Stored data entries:
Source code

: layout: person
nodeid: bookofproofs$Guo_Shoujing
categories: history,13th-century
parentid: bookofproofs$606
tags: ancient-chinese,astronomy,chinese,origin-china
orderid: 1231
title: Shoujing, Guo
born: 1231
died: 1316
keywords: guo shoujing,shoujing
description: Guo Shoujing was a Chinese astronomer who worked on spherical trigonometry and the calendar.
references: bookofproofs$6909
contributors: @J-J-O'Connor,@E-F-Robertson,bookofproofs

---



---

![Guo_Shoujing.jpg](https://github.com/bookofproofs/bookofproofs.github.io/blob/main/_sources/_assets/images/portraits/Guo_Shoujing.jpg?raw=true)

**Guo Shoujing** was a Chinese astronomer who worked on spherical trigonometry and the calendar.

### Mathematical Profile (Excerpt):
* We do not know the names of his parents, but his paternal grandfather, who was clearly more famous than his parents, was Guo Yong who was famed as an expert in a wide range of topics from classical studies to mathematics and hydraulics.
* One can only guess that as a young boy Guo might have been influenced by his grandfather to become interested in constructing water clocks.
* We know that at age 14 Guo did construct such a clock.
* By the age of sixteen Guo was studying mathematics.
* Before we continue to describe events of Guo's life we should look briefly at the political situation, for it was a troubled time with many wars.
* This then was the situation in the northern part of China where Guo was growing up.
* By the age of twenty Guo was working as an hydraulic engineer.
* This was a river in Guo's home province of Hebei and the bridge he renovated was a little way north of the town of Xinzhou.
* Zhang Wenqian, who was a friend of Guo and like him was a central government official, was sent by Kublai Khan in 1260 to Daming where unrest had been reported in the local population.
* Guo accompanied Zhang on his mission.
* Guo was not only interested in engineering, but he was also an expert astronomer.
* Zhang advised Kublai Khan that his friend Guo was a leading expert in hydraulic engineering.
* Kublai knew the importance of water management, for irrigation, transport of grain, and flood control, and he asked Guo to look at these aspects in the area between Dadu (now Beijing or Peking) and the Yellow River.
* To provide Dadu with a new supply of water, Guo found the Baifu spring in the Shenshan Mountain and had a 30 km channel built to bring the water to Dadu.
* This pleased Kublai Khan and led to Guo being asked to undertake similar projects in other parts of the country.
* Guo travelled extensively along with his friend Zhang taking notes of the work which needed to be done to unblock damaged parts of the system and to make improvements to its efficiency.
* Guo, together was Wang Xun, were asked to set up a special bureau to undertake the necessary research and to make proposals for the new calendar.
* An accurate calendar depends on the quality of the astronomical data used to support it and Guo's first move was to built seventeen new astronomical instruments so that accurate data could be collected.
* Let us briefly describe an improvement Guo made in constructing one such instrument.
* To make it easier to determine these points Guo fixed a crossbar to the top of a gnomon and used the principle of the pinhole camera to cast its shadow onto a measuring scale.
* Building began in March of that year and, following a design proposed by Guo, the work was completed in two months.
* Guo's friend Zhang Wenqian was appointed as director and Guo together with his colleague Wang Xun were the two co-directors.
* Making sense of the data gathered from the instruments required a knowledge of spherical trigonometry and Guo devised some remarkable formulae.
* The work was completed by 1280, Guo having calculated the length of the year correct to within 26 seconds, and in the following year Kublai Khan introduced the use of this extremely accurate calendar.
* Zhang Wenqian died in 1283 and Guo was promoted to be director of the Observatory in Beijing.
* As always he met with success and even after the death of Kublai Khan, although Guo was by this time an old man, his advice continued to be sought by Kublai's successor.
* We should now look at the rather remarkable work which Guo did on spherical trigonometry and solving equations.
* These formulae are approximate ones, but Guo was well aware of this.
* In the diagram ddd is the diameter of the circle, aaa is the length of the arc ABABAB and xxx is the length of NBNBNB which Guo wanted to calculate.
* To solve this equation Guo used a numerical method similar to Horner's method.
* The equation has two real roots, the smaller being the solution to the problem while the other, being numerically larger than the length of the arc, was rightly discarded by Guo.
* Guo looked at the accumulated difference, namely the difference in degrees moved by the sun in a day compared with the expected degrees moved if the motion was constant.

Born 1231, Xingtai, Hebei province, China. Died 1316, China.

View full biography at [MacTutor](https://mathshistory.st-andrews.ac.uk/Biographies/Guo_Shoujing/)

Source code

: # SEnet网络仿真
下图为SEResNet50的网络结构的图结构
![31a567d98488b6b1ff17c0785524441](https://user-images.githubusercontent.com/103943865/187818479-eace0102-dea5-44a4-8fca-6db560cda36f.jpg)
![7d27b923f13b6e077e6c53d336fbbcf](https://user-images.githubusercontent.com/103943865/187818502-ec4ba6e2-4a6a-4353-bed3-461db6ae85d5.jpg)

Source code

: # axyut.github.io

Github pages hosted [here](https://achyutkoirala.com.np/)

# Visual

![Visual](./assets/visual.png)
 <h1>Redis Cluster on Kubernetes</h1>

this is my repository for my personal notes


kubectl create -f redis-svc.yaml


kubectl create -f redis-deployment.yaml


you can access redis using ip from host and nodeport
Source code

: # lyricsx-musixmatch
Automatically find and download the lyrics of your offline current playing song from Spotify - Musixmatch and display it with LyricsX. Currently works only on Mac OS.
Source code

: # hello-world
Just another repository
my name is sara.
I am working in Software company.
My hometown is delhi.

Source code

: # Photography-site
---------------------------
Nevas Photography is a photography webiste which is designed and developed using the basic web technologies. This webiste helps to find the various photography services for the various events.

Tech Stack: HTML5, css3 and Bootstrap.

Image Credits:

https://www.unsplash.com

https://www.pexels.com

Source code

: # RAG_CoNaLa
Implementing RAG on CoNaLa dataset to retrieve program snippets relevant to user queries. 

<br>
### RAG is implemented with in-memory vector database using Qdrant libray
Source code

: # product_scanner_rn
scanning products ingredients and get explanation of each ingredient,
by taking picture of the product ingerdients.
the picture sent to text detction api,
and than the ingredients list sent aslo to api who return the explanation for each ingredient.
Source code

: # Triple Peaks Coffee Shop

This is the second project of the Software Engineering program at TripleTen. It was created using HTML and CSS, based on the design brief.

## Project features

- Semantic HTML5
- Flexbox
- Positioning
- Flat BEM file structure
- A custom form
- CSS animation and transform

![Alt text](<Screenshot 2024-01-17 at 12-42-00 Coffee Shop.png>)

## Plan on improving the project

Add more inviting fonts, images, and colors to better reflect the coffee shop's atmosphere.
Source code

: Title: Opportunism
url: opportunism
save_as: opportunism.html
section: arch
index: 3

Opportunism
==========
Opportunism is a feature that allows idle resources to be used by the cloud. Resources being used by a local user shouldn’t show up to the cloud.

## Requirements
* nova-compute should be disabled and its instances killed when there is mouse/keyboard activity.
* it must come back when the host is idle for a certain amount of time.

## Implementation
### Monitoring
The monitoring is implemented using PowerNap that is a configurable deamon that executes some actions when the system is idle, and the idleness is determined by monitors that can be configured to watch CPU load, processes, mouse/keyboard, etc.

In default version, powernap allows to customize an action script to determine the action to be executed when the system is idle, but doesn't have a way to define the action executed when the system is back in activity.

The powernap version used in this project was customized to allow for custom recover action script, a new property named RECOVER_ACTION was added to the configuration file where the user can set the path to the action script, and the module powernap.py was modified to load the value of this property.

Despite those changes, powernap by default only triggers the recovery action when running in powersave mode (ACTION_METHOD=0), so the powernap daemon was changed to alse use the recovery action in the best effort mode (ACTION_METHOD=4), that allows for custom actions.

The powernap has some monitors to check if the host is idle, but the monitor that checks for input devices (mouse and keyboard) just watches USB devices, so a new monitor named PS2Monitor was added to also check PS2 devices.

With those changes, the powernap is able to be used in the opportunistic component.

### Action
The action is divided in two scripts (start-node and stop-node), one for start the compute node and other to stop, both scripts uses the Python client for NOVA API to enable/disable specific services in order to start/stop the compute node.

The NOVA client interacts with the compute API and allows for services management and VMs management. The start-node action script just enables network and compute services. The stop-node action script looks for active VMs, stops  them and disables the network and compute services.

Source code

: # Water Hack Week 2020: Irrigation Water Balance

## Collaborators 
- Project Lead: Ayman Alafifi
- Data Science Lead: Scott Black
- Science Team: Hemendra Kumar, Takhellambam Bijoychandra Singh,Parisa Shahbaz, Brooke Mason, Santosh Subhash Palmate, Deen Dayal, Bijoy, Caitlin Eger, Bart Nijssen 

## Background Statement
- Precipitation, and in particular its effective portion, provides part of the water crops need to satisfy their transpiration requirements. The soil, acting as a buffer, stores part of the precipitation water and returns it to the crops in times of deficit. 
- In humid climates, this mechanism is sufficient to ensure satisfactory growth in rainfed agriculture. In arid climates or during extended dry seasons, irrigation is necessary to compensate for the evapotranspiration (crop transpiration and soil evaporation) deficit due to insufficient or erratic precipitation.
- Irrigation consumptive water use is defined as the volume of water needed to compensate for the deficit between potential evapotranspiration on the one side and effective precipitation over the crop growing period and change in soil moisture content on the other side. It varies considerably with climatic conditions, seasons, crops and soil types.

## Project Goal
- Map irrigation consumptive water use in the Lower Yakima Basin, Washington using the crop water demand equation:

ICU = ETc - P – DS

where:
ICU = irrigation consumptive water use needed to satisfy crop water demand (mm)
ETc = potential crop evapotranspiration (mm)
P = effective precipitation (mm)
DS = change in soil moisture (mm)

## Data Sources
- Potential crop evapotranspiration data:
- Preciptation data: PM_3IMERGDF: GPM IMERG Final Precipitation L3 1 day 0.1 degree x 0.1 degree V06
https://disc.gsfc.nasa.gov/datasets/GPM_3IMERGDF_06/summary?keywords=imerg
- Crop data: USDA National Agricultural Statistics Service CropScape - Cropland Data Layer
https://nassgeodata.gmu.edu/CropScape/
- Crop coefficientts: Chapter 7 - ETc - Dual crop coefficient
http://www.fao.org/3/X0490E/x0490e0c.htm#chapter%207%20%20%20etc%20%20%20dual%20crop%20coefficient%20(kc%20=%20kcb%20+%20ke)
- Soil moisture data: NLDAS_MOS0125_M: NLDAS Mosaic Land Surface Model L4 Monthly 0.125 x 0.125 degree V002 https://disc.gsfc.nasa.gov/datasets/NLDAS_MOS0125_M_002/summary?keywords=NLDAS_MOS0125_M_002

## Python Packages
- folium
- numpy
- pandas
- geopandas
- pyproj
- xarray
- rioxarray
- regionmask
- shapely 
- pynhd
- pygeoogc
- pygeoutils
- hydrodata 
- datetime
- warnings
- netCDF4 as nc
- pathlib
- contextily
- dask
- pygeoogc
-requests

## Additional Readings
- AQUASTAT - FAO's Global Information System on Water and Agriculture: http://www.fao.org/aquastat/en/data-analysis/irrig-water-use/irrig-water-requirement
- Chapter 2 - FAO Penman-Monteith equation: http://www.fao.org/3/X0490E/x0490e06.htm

WORK REQUEST: All that belongs in the answer is the run of lines above from the line containing "and than the" through the line containing "Despite those changes, powernap", exactly as written.

TASK OUTPUT:
and than the ingredients list sent aslo to api who return the explanation for each ingredient.
Source code

: # Triple Peaks Coffee Shop

This is the second project of the Software Engineering program at TripleTen. It was created using HTML and CSS, based on the design brief.

## Project features

- Semantic HTML5
- Flexbox
- Positioning
- Flat BEM file structure
- A custom form
- CSS animation and transform

![Alt text](<Screenshot 2024-01-17 at 12-42-00 Coffee Shop.png>)

## Plan on improving the project

Add more inviting fonts, images, and colors to better reflect the coffee shop's atmosphere.
Source code

: Title: Opportunism
url: opportunism
save_as: opportunism.html
section: arch
index: 3

Opportunism
==========
Opportunism is a feature that allows idle resources to be used by the cloud. Resources being used by a local user shouldn’t show up to the cloud.

## Requirements
* nova-compute should be disabled and its instances killed when there is mouse/keyboard activity.
* it must come back when the host is idle for a certain amount of time.

## Implementation
### Monitoring
The monitoring is implemented using PowerNap that is a configurable deamon that executes some actions when the system is idle, and the idleness is determined by monitors that can be configured to watch CPU load, processes, mouse/keyboard, etc.

In default version, powernap allows to customize an action script to determine the action to be executed when the system is idle, but doesn't have a way to define the action executed when the system is back in activity.

The powernap version used in this project was customized to allow for custom recover action script, a new property named RECOVER_ACTION was added to the configuration file where the user can set the path to the action script, and the module powernap.py was modified to load the value of this property.

Despite those changes, powernap by default only triggers the recovery action when running in powersave mode (ACTION_METHOD=0), so the powernap daemon was changed to alse use the recovery action in the best effort mode (ACTION_METHOD=4), that allows for custom actions.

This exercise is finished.